Relevance: Mains: G.S paper I: Modern History
Why in news?
- The Uttar Pradesh cabinet Tuesday approved a proposal to set aside Rs 234 crore for a zoological garden spread across 121 acres in Gorakhpur, to be named after the freedom fighter and revolutionary Shaheed Ashfaqullah Khan.
Explained: Who was Ashfaqullah Khan?
Khan was born on October 22, 1900, in Shahjahanpur, Uttar Pradesh. He grew up at a time when Mahatma Gandhi had launched the non-cooperation movement and urged Indians not to pay taxes to the government or co-operate with the British.
Within about 1.5 years of the movement’s launch, in February 1922, the Chauri Chaura incident took place in Gorakhpur — a large number of non-cooperation protestors clashed with the police and set the police station on fire, killing roughly 22 policemen. Opposed to violence, Gandhi called off the movement.

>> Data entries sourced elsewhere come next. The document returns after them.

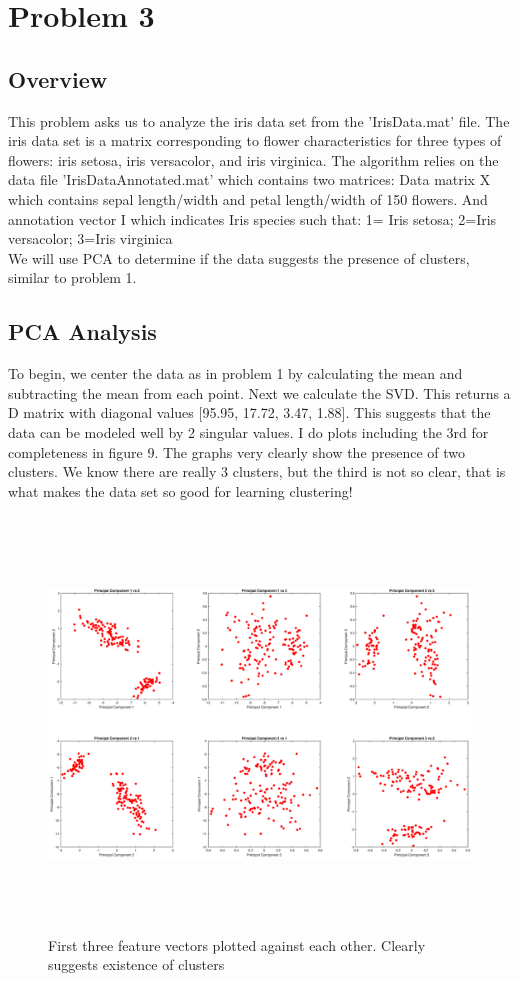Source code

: \documentclass{article}
\begin{document}
\pagebreak
\section*{Problem 3}
\subsection*{Overview}
This problem asks us to analyze the iris data set from the 'IrisData.mat' file.  The iris data set is a matrix corresponding to flower characteristics for three types of flowers: iris setosa, iris versacolor, and iris virginica.  The algorithm relies on the data file 'IrisDataAnnotated.mat' which contains two matrices: Data matrix X which contains sepal length/width and petal length/width of 150 flowers.  And annotation vector I which indicates Iris species such that:
1= Iris setosa;     2=Iris versacolor;      3=Iris virginica\\
We will use PCA to determine if the data suggests the presence of clusters, similar to problem 1.  

\subsection*{PCA Analysis}
To begin, we center the data as in problem 1 by calculating the mean and subtracting the mean from each point.  Next we calculate the SVD. This returns a D matrix with diagonal values [95.95, 17.72, 3.47, 1.88].  This suggests that the data can be modeled well by 2 singular values.  I do plots including the 3rd for completeness in figure 9.  The graphs very clearly show the presence of two clusters. We know there are really 3 clusters, but the third is not so clear, that is what makes the data set so good for learning clustering!
    \begin{figure}[!h]
        \centerline
        {
        \includegraphics[width=15cm, height=11cm] {Q_3_3fv}
        }
        \caption{\label{fig:my figure} First three feature vectors plotted against each other. Clearly suggests existence of clusters}
    \end{figure}
\end{document}

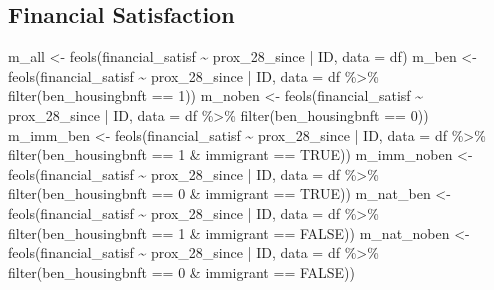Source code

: \documentclass[
  letterpaper,
  DIV=11,
  numbers=noendperiod]{scrartcl}
\newenvironment{Shaded}{\begin{snugshade}}{\end{snugshade}}
\newcommand{\AttributeTok}[1]{\textcolor[rgb]{0.40,0.45,0.13}{#1}}
\newcommand{\ConstantTok}[1]{\textcolor[rgb]{0.56,0.35,0.01}{#1}}
\newcommand{\DecValTok}[1]{\textcolor[rgb]{0.68,0.00,0.00}{#1}}
\newcommand{\FunctionTok}[1]{\textcolor[rgb]{0.28,0.35,0.67}{#1}}
\newcommand{\NormalTok}[1]{\textcolor[rgb]{0.00,0.23,0.31}{#1}}
\newcommand{\OtherTok}[1]{\textcolor[rgb]{0.00,0.23,0.31}{#1}}
\newcommand{\SpecialCharTok}[1]{\textcolor[rgb]{0.37,0.37,0.37}{#1}}
\begin{document}
\hypertarget{financial-satisfaction-1}{%
\subsection{Financial Satisfaction}\label{financial-satisfaction-1}}

\begin{Shaded}
\begin{Highlighting}[]
\NormalTok{m\_all }\OtherTok{\textless{}{-}} \FunctionTok{feols}\NormalTok{(financial\_satisf }\SpecialCharTok{\textasciitilde{}}\NormalTok{ prox\_28\_since }\SpecialCharTok{|}\NormalTok{ ID, }\AttributeTok{data =}\NormalTok{ df)}
\NormalTok{m\_ben }\OtherTok{\textless{}{-}} \FunctionTok{feols}\NormalTok{(financial\_satisf }\SpecialCharTok{\textasciitilde{}}\NormalTok{ prox\_28\_since }\SpecialCharTok{|}\NormalTok{ ID,}
               \AttributeTok{data =}\NormalTok{ df }\SpecialCharTok{\%\textgreater{}\%} \FunctionTok{filter}\NormalTok{(ben\_housingbnft }\SpecialCharTok{==} \DecValTok{1}\NormalTok{))}
\NormalTok{m\_noben }\OtherTok{\textless{}{-}} \FunctionTok{feols}\NormalTok{(financial\_satisf }\SpecialCharTok{\textasciitilde{}}\NormalTok{ prox\_28\_since }\SpecialCharTok{|}\NormalTok{ ID,}
                 \AttributeTok{data =}\NormalTok{ df }\SpecialCharTok{\%\textgreater{}\%} \FunctionTok{filter}\NormalTok{(ben\_housingbnft }\SpecialCharTok{==} \DecValTok{0}\NormalTok{))}
\NormalTok{m\_imm\_ben }\OtherTok{\textless{}{-}} \FunctionTok{feols}\NormalTok{(financial\_satisf }\SpecialCharTok{\textasciitilde{}}\NormalTok{ prox\_28\_since }\SpecialCharTok{|}\NormalTok{ ID,}
                   \AttributeTok{data =}\NormalTok{ df }\SpecialCharTok{\%\textgreater{}\%} \FunctionTok{filter}\NormalTok{(ben\_housingbnft }\SpecialCharTok{==} \DecValTok{1} \SpecialCharTok{\&}\NormalTok{ immigrant }\SpecialCharTok{==} \ConstantTok{TRUE}\NormalTok{))}
\NormalTok{m\_imm\_noben }\OtherTok{\textless{}{-}} \FunctionTok{feols}\NormalTok{(financial\_satisf }\SpecialCharTok{\textasciitilde{}}\NormalTok{ prox\_28\_since }\SpecialCharTok{|}\NormalTok{ ID,}
                     \AttributeTok{data =}\NormalTok{ df }\SpecialCharTok{\%\textgreater{}\%} \FunctionTok{filter}\NormalTok{(ben\_housingbnft }\SpecialCharTok{==} \DecValTok{0} \SpecialCharTok{\&}\NormalTok{ immigrant }\SpecialCharTok{==} \ConstantTok{TRUE}\NormalTok{))}
\NormalTok{m\_nat\_ben }\OtherTok{\textless{}{-}} \FunctionTok{feols}\NormalTok{(financial\_satisf }\SpecialCharTok{\textasciitilde{}}\NormalTok{ prox\_28\_since }\SpecialCharTok{|}\NormalTok{ ID,}
                   \AttributeTok{data =}\NormalTok{ df }\SpecialCharTok{\%\textgreater{}\%} \FunctionTok{filter}\NormalTok{(ben\_housingbnft }\SpecialCharTok{==} \DecValTok{1} \SpecialCharTok{\&}\NormalTok{ immigrant }\SpecialCharTok{==} \ConstantTok{FALSE}\NormalTok{))}
\NormalTok{m\_nat\_noben }\OtherTok{\textless{}{-}} \FunctionTok{feols}\NormalTok{(financial\_satisf }\SpecialCharTok{\textasciitilde{}}\NormalTok{ prox\_28\_since }\SpecialCharTok{|}\NormalTok{ ID,}
                     \AttributeTok{data =}\NormalTok{ df }\SpecialCharTok{\%\textgreater{}\%} \FunctionTok{filter}\NormalTok{(ben\_housingbnft }\SpecialCharTok{==} \DecValTok{0} \SpecialCharTok{\&}\NormalTok{ immigrant }\SpecialCharTok{==} \ConstantTok{FALSE}\NormalTok{))}


\end{Highlighting}
\end{Shaded}
\end{document}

According to a press release by the Press Information Bureau (PIB), the youth of the country were greatly disappointed and disillusioned with this. Khan was one among these youths. Subsequently, he joined the revolutionaries and became acquainted with Bismil.
In the 2006 feature film Rang De Basanti, which revolves around the lives of five friends who play revolutionary characters Chandrashekhar Azad, Bhagat Singh, Shivaram Rajguru, Ram Prasad Bismil and Ashfaqulla Khan in a documentary film, Khan’s character is played by Kunal Kapoor and Bismil’s by Atul Kulkarni.
Ashfaqullah Khan and the Hindustan Socialist Republican Association
In the mid-1920s, Khan and Bismil went on to found the Hindustan Socialist Republican Association (HSRA), with the aim of winning freedom for the country through an armed revolution.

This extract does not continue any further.